For instance, a Highschool student may be asked to create a simple calculator where one of the operations is a division and forget to check if the operation is valid before performing the operation.
Code:
#include <stdio.h>
#include <stdlib.h>
int main () {
int num1, num2;
printf("First number: ");
scanf("%d", &num1);
printf("Second number: ");
scanf("%d", &num2);
printf("%d / %d = %d", num1, num2, num1/num2);
}
Result:
$ ./a.out
First number: 1
Second number: 0
Floating point exception (core dumped)
I recently got the opportunity to be a teaching assistant for a calculus course for engineers. It came to my attention when marking their assignments a common mistake whereby students were dividing by 0. Unlike the common mistakes non-engineers and Highschooler makes whereby they divide by 0 without restricting the domain (i.e. state $x \ne 0$), this was a bit more interesting. While I cannot provide the exact question due to academic intellectual property reasons, here is a similar problem:
Solve for x: $\sin x + \sqrt{2}\cos x \sin x = 0$ for $0 \le x \le 2\pi$
To approach the problem, some students may do the following:
\[\begin{align*} \sin x(1+ \sqrt{2}\cos x) &= 0 \\ 1 + \sqrt{2}\cos x &= 0 \end{align*}\]However, this is a division by 0 error. As to why this is a division by 0, one needs to recall the graph of $\sin x$:
$\sin x$ can be 0 when $x = 0, \pi, 2\pi \in [0, 2\pi]$ where the domain is specifically mentioned in the question. Dividing by $\sin x$ on both sides is illegal and will omit the possible values x could be.

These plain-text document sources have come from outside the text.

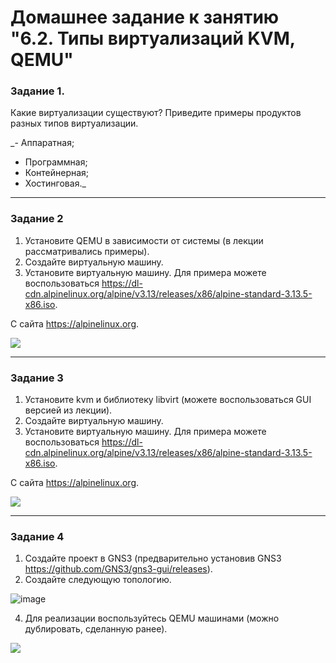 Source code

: # Домашнее задание к занятию "6.2. Типы виртуализаций KVM, QEMU"

### Задание 1. 

Какие виртуализации существуют? Приведите примеры продуктов разных типов виртуализации.

_- Аппаратная;
- Программная;
- Контейнерная;
- Хостинговая._
---

### Задание 2 

1. Установите QEMU в зависимости от системы (в лекции рассматривались примеры).
2. Создайте виртуальную машину.
3. Установите виртуальную машину.
Для примера можете воспользоваться 
https://dl-cdn.alpinelinux.org/alpine/v3.13/releases/x86/alpine-standard-3.13.5-x86.iso. 

С сайта https://alpinelinux.org. 
 
![](https://github.com/guillotine666/nah/blob/6.2/virtualization/home/tmp/6-2/6.2.png)

---

### Задание 3 

1. Установите kvm и библиотеку libvirt (можете воспользоваться GUI версией из лекции). 
2. Создайте виртуальную машину. 
3. Установите виртуальную машину. 
Для примера можете воспользоваться https://dl-cdn.alpinelinux.org/alpine/v3.13/releases/x86/alpine-standard-3.13.5-x86.iso. 

С сайта https://alpinelinux.org. 

![](https://github.com/guillotine666/nah/blob/6.2/virtualization/home/tmp/6-2/6.3.png)


 ---

### Задание 4

1. Создайте проект в GNS3 (предварительно установив GNS3  https://github.com/GNS3/gns3-gui/releases).
2. Создайте следующую топологию.

![image](https://user-images.githubusercontent.com/73060384/118615008-f95e9680-b7c8-11eb-9610-fc1e73d8bd70.png)

4. Для реализации воспользуйтесь QEMU машинами (можно дублировать, сделанную ранее). 

![](https://github.com/guillotine666/nah/blob/6.2/virtualization/home/tmp/6-2/6.4.png)
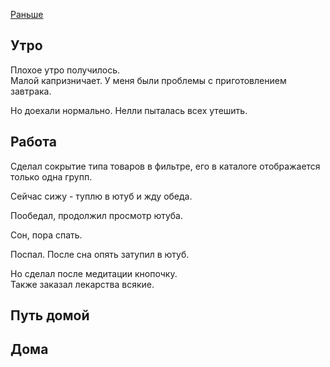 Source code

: [Раньше](2019.11.27.md)  
## Утро
Плохое утро получилось.  
Малой капризничает. У меня были проблемы с приготовлением завтрака.

Но доехали нормально. Нелли пыталась всех утешить.
## Работа
Сделал сокрытие типа товаров в фильтре, его в каталоге отображается только одна групп.

Сейчас сижу - туплю в ютуб и жду обеда.

Пообедал, продолжил просмотр ютуба.

Сон, пора спать.

Поспал. После сна опять затупил в ютуб.

Но сделал после медитации кнопочку.  
Также заказал лекарства всякие.
## Путь домой
## Дома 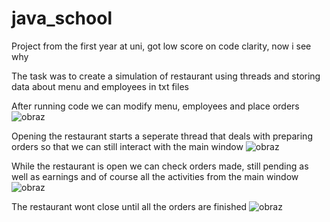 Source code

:# java_school
Project from the first year at uni, got low score on code clarity, now i see why

The task was to create a simulation of restaurant using threads and storing data
about menu and employees in txt files

After running code we can modify menu, employees and place orders
![obraz](https://github.com/d3v-nu11/java_school/assets/147070017/571e4163-63e0-423f-86e2-d2980490582c)

Opening the restaurant starts a seperate thread that deals with preparing orders so that we can still interact
with the main window
![obraz](https://github.com/d3v-nu11/java_school/assets/147070017/e8c64b08-5588-49a2-80a1-bd3414347b61)

While the restaurant is open we can check orders made, still pending as well as earnings and of course all the 
activities from the main window
![obraz](https://github.com/d3v-nu11/java_school/assets/147070017/98fe6061-0616-487c-9ec7-eab099eeff6f)

The restaurant wont close until all the orders are finished
![obraz](https://github.com/d3v-nu11/java_school/assets/147070017/2af42a53-5af6-459d-916f-5061e4026607)
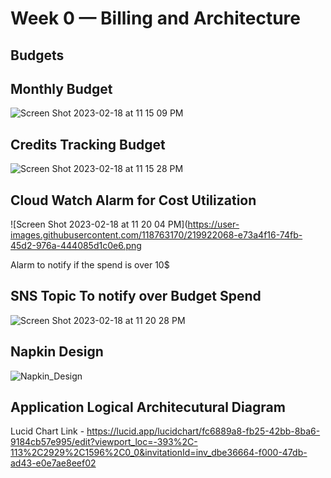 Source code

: # Week 0 — Billing and Architecture

## Budgets

## Monthly Budget
![Screen Shot 2023-02-18 at 11 15 09 PM](https://user-images.githubusercontent.com/118763170/219921939-8a02e4ae-749b-4bdc-b7a0-a20ef522c5b5.png)

## Credits Tracking Budget
![Screen Shot 2023-02-18 at 11 15 28 PM](https://user-images.githubusercontent.com/118763170/219921956-5341cca5-5288-4ec5-b3d8-9e59d09df972.png)

## Cloud Watch Alarm for Cost Utilization
![Screen Shot 2023-02-18 at 11 20 04 PM](https://user-images.githubusercontent.com/118763170/219922068-e73a4f16-74fb-45d2-976a-444085d1c0e6.png

Alarm to notify if the spend is over 10$

## SNS Topic To notify over Budget Spend
![Screen Shot 2023-02-18 at 11 20 28 PM](https://user-images.githubusercontent.com/118763170/219922081-49230db3-82e7-46c1-aaa6-8dff9c5e8ee4.png)

## Napkin Design

![Napkin_Design](https://user-images.githubusercontent.com/118763170/219902900-02fdfd7d-599b-4b88-866b-55fa81459c87.jpeg)

## Application Logical Architecutural Diagram

Lucid Chart Link - https://lucid.app/lucidchart/fc6889a8-fb25-42bb-8ba6-9184cb57e995/edit?viewport_loc=-393%2C-113%2C2929%2C1596%2C0_0&invitationId=inv_dbe36664-f000-47db-ad43-e0e7ae8eef02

This was interesting because it’s a division by zero through a trigonometric function and not some polynomials that I am used to seeing students including myself make. It never occurred to me how sneaky trigonometric functions and functions in general can be.
Note: It is unlikely I will be writing any technical blogs till February since I have not gotten much time to fiddle with computer science and programming for a while.